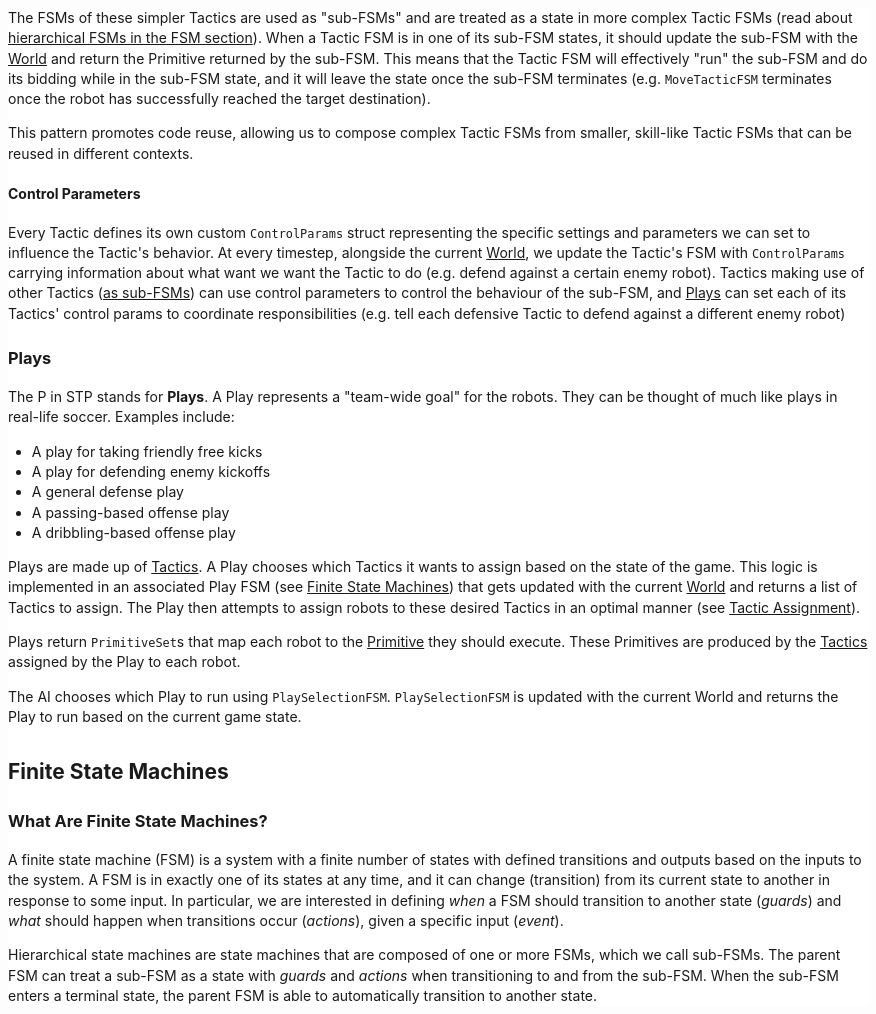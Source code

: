 The FSMs of these simpler Tactics are used as "sub-FSMs" and are treated as a state in more complex Tactic FSMs (read about [hierarchical FSMs in the FSM section](#what-are-finite-state-machines)). When a Tactic FSM is in one of its sub-FSM states, it should update the sub-FSM with the [World](#world) and return the Primitive returned by the sub-FSM. This means that the Tactic FSM will effectively "run" the sub-FSM and do its bidding while in the sub-FSM state, and it will leave the state once the sub-FSM terminates (e.g. `MoveTacticFSM` terminates once the robot has successfully reached the target destination).

This pattern promotes code reuse, allowing us to compose complex Tactic FSMs from smaller, skill-like Tactic FSMs that can be reused in different contexts.

#### Control Parameters

Every Tactic defines its own custom `ControlParams` struct representing the specific settings and parameters we can set to influence the Tactic's behavior. At every timestep, alongside the current [World](#world), we update the Tactic's FSM with `ControlParams` carrying information about what want we want the Tactic to do (e.g. defend against a certain enemy robot). Tactics making use of other Tactics ([as sub-FSMs](#hierarchical-tactic-fsms)) can use control parameters to control the behaviour of the sub-FSM, and [Plays](#plays) can set each of its Tactics' control params to coordinate responsibilities (e.g. tell each defensive Tactic to defend against a different enemy robot)

### Plays

The P in STP stands for **Plays**. A Play represents a "team-wide goal" for the robots. They can be thought of much like plays in real-life soccer. Examples include:

- A play for taking friendly free kicks
- A play for defending enemy kickoffs
- A general defense play
- A passing-based offense play
- A dribbling-based offense play

Plays are made up of [Tactics](#tactics). A Play chooses which Tactics it wants to assign based on the state of the game. This logic is implemented in an associated Play FSM (see [Finite State Machines](#finite-state-machines)) that gets updated with the current [World](#world) and returns a list of Tactics to assign. The Play then attempts to assign robots to these desired Tactics in an optimal manner (see [Tactic Assignment](#tactic-assignment)).

Plays return `PrimitiveSet`s that map each robot to the [Primitive](#primitives) they should execute. These Primitives are produced by the [Tactics](#tactics) assigned by the Play to each robot.

The AI chooses which Play to run using `PlaySelectionFSM`. `PlaySelectionFSM` is updated with the current World and returns the Play to run based on the current game state.

## Finite State Machines

### What Are Finite State Machines?
A finite state machine (FSM) is a system with a finite number of states with defined transitions and outputs based on the inputs to the system. A FSM is in exactly one of its states at any time, and it can change (transition) from its current state to another in response to some input. In particular, we are interested in defining _when_ a FSM should transition to another state (_guards_) and _what_ should happen when transitions occur (_actions_), given a specific input (_event_).

Hierarchical state machines are state machines that are composed of one or more FSMs, which we call sub-FSMs. The parent FSM can treat a sub-FSM as a state with _guards_ and _actions_ when transitioning to and from the sub-FSM. When the sub-FSM enters a terminal state, the parent FSM is able to automatically transition to another state.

== Exercise requirements ==
All of the material above needs to be restated exactly, with no pictures.

== Response to the exercise ==
Source code

: The FSMs of these simpler Tactics are used as "sub-FSMs" and are treated as a state in more complex Tactic FSMs (read about [hierarchical FSMs in the FSM section](#what-are-finite-state-machines)). When a Tactic FSM is in one of its sub-FSM states, it should update the sub-FSM with the [World](#world) and return the Primitive returned by the sub-FSM. This means that the Tactic FSM will effectively "run" the sub-FSM and do its bidding while in the sub-FSM state, and it will leave the state once the sub-FSM terminates (e.g. `MoveTacticFSM` terminates once the robot has successfully reached the target destination).

This pattern promotes code reuse, allowing us to compose complex Tactic FSMs from smaller, skill-like Tactic FSMs that can be reused in different contexts.

#### Control Parameters

Every Tactic defines its own custom `ControlParams` struct representing the specific settings and parameters we can set to influence the Tactic's behavior. At every timestep, alongside the current [World](#world), we update the Tactic's FSM with `ControlParams` carrying information about what want we want the Tactic to do (e.g. defend against a certain enemy robot). Tactics making use of other Tactics ([as sub-FSMs](#hierarchical-tactic-fsms)) can use control parameters to control the behaviour of the sub-FSM, and [Plays](#plays) can set each of its Tactics' control params to coordinate responsibilities (e.g. tell each defensive Tactic to defend against a different enemy robot)

### Plays

The P in STP stands for **Plays**. A Play represents a "team-wide goal" for the robots. They can be thought of much like plays in real-life soccer. Examples include:

- A play for taking friendly free kicks
- A play for defending enemy kickoffs
- A general defense play
- A passing-based offense play
- A dribbling-based offense play

Plays are made up of [Tactics](#tactics). A Play chooses which Tactics it wants to assign based on the state of the game. This logic is implemented in an associated Play FSM (see [Finite State Machines](#finite-state-machines)) that gets updated with the current [World](#world) and returns a list of Tactics to assign. The Play then attempts to assign robots to these desired Tactics in an optimal manner (see [Tactic Assignment](#tactic-assignment)).

Plays return `PrimitiveSet`s that map each robot to the [Primitive](#primitives) they should execute. These Primitives are produced by the [Tactics](#tactics) assigned by the Play to each robot.

The AI chooses which Play to run using `PlaySelectionFSM`. `PlaySelectionFSM` is updated with the current World and returns the Play to run based on the current game state.

## Finite State Machines

### What Are Finite State Machines?
A finite state machine (FSM) is a system with a finite number of states with defined transitions and outputs based on the inputs to the system. A FSM is in exactly one of its states at any time, and it can change (transition) from its current state to another in response to some input. In particular, we are interested in defining _when_ a FSM should transition to another state (_guards_) and _what_ should happen when transitions occur (_actions_), given a specific input (_event_).

Hierarchical state machines are state machines that are composed of one or more FSMs, which we call sub-FSMs. The parent FSM can treat a sub-FSM as a state with _guards_ and _actions_ when transitioning to and from the sub-FSM. When the sub-FSM enters a terminal state, the parent FSM is able to automatically transition to another state.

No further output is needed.